-- AVAILABLE RECORDS follows --

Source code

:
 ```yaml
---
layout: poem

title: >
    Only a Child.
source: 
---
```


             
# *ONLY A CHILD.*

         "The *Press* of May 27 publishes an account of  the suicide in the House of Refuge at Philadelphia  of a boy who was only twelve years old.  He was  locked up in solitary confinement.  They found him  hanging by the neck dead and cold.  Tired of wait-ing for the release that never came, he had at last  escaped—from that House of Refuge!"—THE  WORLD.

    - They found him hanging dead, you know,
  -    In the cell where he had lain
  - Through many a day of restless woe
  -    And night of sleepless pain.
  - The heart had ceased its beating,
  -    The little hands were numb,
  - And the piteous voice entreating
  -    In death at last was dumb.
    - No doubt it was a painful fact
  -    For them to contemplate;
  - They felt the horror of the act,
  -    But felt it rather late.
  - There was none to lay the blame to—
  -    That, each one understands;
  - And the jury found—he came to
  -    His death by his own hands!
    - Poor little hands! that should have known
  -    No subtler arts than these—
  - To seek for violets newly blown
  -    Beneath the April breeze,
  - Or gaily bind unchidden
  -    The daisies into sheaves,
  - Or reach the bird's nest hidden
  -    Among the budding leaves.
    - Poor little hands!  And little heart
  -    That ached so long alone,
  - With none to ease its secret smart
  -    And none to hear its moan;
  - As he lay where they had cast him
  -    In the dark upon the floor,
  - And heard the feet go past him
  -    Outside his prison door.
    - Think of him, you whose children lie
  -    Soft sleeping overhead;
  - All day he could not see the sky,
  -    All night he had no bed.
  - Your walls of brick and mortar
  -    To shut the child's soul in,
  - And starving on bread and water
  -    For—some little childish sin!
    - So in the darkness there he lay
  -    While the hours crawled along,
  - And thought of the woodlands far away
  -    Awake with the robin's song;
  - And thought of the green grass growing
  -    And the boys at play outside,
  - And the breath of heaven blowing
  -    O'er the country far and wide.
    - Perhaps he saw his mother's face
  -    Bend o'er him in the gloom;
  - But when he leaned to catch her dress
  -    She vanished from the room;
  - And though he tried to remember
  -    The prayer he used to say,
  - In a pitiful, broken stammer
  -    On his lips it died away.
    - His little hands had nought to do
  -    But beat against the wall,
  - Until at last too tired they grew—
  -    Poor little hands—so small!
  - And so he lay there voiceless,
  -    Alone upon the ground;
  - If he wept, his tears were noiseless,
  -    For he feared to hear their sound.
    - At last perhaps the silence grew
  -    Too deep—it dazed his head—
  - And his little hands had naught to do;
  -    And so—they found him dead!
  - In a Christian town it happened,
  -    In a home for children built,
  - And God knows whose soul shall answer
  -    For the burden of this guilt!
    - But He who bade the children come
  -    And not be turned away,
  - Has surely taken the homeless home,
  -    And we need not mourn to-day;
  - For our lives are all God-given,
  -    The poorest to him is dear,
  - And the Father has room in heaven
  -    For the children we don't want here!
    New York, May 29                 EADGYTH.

-- AVAILABLE RECORDS concluded --
-- AVAILABLE RECORDS follows --

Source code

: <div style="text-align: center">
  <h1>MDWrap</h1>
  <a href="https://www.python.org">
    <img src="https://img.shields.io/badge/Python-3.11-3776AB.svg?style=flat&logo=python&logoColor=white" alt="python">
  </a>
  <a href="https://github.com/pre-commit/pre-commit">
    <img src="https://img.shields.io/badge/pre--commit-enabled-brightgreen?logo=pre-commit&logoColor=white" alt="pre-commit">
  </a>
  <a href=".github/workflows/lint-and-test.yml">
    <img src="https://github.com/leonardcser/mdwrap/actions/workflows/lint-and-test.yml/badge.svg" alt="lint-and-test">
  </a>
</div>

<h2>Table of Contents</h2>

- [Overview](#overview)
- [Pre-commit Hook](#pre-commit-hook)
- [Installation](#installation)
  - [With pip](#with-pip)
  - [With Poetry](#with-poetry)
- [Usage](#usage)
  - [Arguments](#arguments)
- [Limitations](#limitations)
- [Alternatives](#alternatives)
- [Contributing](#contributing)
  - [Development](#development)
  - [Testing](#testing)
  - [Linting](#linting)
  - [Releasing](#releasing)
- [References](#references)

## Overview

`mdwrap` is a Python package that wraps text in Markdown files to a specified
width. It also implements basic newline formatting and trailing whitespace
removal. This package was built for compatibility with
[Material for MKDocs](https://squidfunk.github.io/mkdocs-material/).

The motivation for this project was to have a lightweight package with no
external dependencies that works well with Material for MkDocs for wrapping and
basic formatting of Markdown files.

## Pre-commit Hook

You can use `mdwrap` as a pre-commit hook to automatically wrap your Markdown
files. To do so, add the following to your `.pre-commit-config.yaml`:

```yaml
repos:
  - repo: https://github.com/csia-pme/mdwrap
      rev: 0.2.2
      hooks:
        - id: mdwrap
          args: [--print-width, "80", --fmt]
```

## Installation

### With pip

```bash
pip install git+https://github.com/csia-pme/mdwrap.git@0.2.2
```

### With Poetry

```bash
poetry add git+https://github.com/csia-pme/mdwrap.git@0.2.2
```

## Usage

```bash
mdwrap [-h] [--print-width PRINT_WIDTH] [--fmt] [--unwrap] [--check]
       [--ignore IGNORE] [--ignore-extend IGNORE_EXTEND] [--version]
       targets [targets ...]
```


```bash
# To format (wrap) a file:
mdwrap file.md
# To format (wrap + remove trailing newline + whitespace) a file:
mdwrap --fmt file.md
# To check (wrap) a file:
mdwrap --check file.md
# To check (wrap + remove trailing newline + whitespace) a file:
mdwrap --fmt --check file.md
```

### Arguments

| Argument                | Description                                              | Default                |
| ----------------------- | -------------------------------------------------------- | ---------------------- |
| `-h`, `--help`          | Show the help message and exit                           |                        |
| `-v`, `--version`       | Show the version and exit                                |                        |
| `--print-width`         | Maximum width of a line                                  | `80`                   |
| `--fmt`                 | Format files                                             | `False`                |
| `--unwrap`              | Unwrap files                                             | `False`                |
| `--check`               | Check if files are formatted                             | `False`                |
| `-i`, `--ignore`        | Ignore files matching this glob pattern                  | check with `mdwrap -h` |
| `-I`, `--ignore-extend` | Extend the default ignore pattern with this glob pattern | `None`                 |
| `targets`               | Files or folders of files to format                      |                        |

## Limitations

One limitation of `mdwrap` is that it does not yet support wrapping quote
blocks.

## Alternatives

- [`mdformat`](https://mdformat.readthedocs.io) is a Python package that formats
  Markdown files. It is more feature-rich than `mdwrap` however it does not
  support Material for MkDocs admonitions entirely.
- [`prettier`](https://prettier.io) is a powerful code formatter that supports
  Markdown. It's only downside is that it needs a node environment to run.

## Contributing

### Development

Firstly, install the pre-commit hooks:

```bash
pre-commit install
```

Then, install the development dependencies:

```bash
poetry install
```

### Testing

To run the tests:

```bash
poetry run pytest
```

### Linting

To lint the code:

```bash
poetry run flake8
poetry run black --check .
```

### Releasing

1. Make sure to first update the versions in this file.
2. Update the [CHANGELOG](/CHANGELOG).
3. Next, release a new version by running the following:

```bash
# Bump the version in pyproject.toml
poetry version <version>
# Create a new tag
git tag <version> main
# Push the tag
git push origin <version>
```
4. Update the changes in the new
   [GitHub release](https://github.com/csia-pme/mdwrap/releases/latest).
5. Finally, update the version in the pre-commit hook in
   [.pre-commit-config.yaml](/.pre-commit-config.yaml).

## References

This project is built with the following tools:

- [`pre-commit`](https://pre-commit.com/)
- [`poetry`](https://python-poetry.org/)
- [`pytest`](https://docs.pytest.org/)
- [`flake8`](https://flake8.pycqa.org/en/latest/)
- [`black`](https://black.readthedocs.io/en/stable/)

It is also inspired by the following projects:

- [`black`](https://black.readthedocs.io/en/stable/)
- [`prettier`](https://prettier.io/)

-- AVAILABLE RECORDS concluded --
-- AVAILABLE RECORDS follows --

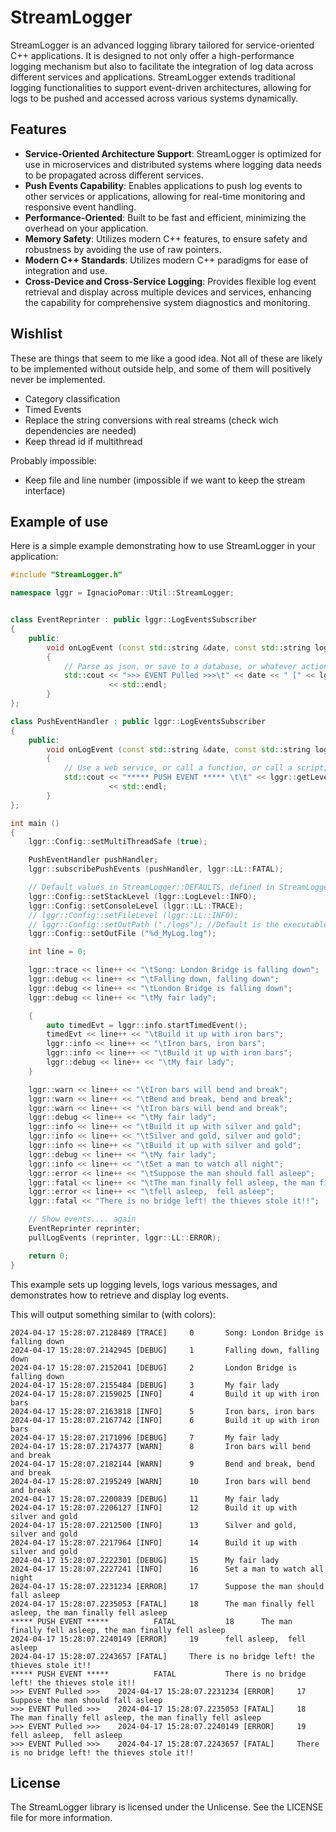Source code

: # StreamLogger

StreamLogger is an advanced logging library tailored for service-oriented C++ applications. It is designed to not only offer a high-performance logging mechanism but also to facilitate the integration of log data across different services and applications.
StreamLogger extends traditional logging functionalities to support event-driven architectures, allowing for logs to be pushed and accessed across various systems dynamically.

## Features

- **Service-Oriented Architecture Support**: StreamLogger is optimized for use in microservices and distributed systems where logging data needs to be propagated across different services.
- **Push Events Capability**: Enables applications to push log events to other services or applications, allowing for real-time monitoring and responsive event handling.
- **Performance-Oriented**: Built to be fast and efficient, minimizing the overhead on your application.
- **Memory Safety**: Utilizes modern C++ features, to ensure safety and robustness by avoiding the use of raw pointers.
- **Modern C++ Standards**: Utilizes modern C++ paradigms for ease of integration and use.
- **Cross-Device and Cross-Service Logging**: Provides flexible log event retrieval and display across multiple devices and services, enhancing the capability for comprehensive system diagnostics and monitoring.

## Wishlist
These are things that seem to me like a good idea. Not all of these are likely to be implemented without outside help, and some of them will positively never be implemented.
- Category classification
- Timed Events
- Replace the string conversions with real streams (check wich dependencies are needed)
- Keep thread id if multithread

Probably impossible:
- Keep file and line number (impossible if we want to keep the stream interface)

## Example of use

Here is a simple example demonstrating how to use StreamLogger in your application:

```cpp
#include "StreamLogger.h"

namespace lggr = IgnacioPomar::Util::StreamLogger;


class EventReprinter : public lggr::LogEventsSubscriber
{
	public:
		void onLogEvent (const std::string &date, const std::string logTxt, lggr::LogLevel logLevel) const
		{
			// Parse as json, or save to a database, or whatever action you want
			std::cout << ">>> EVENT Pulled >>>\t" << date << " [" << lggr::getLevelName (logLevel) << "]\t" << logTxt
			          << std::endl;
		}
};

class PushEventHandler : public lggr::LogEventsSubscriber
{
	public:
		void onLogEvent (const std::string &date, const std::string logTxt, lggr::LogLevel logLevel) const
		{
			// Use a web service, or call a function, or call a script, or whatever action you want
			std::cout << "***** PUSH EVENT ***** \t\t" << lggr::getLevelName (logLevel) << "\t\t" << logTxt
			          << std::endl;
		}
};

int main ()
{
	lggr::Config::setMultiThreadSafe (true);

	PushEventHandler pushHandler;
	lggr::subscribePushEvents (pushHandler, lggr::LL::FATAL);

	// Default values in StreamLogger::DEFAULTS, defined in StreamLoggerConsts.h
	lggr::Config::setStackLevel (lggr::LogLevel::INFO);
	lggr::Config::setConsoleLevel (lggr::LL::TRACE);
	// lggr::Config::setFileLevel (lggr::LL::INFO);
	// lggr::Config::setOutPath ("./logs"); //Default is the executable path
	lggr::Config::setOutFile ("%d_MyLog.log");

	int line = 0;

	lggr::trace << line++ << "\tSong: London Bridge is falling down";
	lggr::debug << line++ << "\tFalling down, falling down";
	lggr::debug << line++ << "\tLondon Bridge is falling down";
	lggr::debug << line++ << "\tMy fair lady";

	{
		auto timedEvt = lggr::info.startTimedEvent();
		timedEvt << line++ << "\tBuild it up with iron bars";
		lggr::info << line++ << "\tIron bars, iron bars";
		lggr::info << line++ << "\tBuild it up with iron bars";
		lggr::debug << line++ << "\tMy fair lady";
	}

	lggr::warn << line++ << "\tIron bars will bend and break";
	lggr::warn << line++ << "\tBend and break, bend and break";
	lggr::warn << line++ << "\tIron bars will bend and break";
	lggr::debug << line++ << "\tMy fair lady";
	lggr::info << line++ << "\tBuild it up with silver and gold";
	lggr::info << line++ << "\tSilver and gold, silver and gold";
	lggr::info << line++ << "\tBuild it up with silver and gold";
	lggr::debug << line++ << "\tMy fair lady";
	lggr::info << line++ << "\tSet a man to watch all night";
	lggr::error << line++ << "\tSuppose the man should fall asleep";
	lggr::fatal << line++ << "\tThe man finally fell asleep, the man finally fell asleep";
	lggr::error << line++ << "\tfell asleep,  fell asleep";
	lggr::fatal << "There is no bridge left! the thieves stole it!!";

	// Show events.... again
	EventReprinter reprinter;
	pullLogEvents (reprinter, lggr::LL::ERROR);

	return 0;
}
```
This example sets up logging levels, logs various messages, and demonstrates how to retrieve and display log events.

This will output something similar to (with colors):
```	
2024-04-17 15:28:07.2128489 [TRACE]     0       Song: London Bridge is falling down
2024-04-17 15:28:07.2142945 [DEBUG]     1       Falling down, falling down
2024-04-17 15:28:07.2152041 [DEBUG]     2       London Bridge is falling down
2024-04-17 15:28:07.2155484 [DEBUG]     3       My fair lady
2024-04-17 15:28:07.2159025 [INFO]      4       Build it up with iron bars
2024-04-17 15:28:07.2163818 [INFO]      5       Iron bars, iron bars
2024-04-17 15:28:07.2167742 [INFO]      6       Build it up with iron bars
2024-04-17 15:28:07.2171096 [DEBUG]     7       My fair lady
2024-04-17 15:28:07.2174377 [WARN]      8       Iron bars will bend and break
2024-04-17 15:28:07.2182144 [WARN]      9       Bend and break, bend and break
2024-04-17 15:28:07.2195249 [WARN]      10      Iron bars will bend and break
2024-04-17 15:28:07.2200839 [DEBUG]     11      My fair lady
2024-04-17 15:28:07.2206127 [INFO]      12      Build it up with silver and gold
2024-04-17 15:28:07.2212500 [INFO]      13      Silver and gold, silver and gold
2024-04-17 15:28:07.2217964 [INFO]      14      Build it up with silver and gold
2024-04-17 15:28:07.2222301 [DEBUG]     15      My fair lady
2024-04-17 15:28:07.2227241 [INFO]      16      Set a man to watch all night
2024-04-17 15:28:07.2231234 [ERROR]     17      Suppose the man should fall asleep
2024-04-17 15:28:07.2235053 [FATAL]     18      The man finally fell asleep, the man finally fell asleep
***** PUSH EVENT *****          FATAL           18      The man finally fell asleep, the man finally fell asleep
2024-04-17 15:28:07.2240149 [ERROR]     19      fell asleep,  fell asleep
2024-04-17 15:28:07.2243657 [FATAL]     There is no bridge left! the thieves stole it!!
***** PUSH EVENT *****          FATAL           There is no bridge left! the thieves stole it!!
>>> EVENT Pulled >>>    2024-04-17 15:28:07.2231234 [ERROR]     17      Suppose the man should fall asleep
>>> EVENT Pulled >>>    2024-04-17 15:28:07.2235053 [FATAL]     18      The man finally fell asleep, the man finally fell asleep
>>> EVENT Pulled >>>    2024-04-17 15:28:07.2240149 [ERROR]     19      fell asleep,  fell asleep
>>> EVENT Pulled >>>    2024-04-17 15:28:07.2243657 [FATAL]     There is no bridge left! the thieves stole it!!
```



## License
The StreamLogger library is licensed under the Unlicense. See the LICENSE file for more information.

-- AVAILABLE RECORDS concluded --

* TASK OBJECTIVE: The entries above hold a line with "### Releasing" and a later line with "5. Finally, update". Write out exactly those lines and all lines between, nothing more.

* ANSWER TO THIS EXERCISE:
### Releasing

1. Make sure to first update the versions in this file.
2. Update the [CHANGELOG](/CHANGELOG).
3. Next, release a new version by running the following:

```bash
# Bump the version in pyproject.toml
poetry version <version>
# Create a new tag
git tag <version> main
# Push the tag
git push origin <version>
```
4. Update the changes in the new
   [GitHub release](https://github.com/csia-pme/mdwrap/releases/latest).
5. Finally, update the version in the pre-commit hook in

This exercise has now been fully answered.